INSTRUCTIONS FOR THE TASK -
Please quote exactly the opening lines of the data, from the first line to the one where "PPI可以用于描述屏幕的清晰度以及一张图片的质量,PPI越高，屏幕越清晰。" appears.

Stored data entries -
┌──

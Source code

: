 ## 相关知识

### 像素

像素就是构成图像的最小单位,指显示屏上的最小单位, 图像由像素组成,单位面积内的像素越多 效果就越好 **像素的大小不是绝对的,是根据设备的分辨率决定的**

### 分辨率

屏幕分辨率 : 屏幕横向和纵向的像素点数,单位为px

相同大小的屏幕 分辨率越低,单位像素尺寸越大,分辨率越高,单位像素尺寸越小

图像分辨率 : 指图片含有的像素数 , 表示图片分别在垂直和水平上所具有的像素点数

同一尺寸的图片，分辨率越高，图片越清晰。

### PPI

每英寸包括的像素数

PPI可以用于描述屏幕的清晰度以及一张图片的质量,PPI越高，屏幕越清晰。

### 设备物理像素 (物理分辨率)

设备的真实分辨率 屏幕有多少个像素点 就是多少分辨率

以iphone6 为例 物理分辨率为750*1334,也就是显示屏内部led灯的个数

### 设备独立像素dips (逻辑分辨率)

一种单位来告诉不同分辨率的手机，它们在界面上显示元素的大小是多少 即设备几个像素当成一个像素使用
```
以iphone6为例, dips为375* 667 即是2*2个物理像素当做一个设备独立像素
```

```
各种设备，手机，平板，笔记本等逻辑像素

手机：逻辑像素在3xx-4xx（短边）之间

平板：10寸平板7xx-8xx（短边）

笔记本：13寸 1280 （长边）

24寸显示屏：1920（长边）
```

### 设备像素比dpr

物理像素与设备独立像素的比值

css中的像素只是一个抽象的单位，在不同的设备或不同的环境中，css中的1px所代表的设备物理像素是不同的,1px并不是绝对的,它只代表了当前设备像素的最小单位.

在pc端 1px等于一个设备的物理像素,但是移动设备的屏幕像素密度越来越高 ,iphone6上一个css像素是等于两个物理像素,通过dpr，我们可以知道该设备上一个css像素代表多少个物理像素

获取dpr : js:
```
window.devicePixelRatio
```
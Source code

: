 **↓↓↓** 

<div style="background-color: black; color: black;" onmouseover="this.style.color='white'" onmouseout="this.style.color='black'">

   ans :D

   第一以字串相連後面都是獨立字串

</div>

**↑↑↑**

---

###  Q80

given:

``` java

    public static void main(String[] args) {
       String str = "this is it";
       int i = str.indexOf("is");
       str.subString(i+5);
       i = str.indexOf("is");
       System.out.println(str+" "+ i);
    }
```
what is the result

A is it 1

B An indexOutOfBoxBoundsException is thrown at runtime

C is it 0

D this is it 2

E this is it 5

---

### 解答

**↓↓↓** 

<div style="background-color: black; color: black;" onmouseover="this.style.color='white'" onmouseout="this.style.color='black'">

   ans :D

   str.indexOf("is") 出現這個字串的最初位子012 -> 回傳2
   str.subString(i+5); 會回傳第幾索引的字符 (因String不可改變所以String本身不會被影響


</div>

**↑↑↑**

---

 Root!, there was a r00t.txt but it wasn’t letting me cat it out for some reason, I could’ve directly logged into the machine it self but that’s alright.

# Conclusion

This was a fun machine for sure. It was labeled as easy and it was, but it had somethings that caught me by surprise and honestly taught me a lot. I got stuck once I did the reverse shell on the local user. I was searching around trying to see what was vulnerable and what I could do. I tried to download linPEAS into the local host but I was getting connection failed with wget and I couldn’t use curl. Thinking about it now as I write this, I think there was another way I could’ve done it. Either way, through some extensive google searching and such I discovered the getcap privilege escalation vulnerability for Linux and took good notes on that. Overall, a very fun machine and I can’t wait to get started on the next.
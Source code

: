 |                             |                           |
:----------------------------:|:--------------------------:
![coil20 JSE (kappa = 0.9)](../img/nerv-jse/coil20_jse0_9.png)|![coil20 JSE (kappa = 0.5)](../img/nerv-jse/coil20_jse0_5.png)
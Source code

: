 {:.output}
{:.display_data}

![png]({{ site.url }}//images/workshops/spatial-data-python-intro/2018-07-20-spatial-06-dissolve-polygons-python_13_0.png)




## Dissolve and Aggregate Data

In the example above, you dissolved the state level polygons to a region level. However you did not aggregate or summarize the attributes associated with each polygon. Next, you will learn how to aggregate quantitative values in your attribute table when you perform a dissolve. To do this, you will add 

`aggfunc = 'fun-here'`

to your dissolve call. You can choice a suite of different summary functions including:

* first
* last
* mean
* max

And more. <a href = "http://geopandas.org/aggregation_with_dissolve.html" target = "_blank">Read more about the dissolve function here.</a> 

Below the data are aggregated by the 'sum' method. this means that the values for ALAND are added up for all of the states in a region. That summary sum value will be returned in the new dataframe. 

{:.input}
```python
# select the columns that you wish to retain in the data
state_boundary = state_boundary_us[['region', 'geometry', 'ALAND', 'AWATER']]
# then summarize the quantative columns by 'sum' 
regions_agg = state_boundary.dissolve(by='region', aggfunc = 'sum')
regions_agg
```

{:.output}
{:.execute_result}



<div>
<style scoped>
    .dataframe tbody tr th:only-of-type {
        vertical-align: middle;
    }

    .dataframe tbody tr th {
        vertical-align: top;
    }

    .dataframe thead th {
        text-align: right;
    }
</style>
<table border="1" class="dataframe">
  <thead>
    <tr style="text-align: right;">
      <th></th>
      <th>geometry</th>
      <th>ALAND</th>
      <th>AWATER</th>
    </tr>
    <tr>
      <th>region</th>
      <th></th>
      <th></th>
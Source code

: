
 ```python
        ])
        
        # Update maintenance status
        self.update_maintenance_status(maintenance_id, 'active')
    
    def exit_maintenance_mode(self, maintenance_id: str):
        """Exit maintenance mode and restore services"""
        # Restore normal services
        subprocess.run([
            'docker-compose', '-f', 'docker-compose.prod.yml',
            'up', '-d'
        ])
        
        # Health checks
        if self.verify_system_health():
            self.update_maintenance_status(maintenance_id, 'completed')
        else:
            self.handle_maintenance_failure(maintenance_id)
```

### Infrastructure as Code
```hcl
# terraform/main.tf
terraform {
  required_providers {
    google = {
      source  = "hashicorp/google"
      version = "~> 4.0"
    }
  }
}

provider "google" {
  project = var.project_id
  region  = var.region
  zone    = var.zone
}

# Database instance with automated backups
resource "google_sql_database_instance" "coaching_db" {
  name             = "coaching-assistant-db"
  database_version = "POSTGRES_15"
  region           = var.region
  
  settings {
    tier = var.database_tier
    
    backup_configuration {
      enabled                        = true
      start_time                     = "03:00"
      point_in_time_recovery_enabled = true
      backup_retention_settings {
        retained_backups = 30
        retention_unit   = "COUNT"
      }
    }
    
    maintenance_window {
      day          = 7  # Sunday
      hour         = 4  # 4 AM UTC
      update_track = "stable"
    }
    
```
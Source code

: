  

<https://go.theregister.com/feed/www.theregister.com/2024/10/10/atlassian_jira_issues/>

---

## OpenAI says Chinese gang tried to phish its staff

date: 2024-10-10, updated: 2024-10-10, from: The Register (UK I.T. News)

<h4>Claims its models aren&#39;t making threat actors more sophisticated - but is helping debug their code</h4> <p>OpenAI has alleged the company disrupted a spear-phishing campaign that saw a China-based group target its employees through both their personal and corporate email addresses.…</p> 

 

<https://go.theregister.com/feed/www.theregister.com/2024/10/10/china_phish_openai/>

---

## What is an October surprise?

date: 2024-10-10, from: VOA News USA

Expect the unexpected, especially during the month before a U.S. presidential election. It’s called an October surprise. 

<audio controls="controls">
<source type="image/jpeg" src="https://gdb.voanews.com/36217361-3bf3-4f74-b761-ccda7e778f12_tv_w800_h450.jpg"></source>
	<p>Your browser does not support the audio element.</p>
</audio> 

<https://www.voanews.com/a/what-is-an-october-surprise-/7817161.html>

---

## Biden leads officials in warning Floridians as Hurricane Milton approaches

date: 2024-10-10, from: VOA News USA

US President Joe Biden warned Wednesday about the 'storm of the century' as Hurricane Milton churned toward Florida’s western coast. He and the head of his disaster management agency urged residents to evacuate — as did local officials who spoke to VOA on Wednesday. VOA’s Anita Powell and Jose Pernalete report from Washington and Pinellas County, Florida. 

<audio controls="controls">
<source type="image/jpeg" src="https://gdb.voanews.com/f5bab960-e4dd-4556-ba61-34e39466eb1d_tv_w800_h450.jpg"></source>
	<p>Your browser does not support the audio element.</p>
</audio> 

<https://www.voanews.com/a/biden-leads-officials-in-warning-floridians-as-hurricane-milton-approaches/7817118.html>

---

└──

TASK ANSWER -
Source code

: ## 相关知识

### 像素

像素就是构成图像的最小单位,指显示屏上的最小单位, 图像由像素组成,单位面积内的像素越多 效果就越好 **像素的大小不是绝对的,是根据设备的分辨率决定的**

### 分辨率

屏幕分辨率 : 屏幕横向和纵向的像素点数,单位为px

相同大小的屏幕 分辨率越低,单位像素尺寸越大,分辨率越高,单位像素尺寸越小

图像分辨率 : 指图片含有的像素数 , 表示图片分别在垂直和水平上所具有的像素点数

同一尺寸的图片，分辨率越高，图片越清晰。

### PPI

每英寸包括的像素数

PPI可以用于描述屏幕的清晰度以及一张图片的质量,PPI越高，屏幕越清晰。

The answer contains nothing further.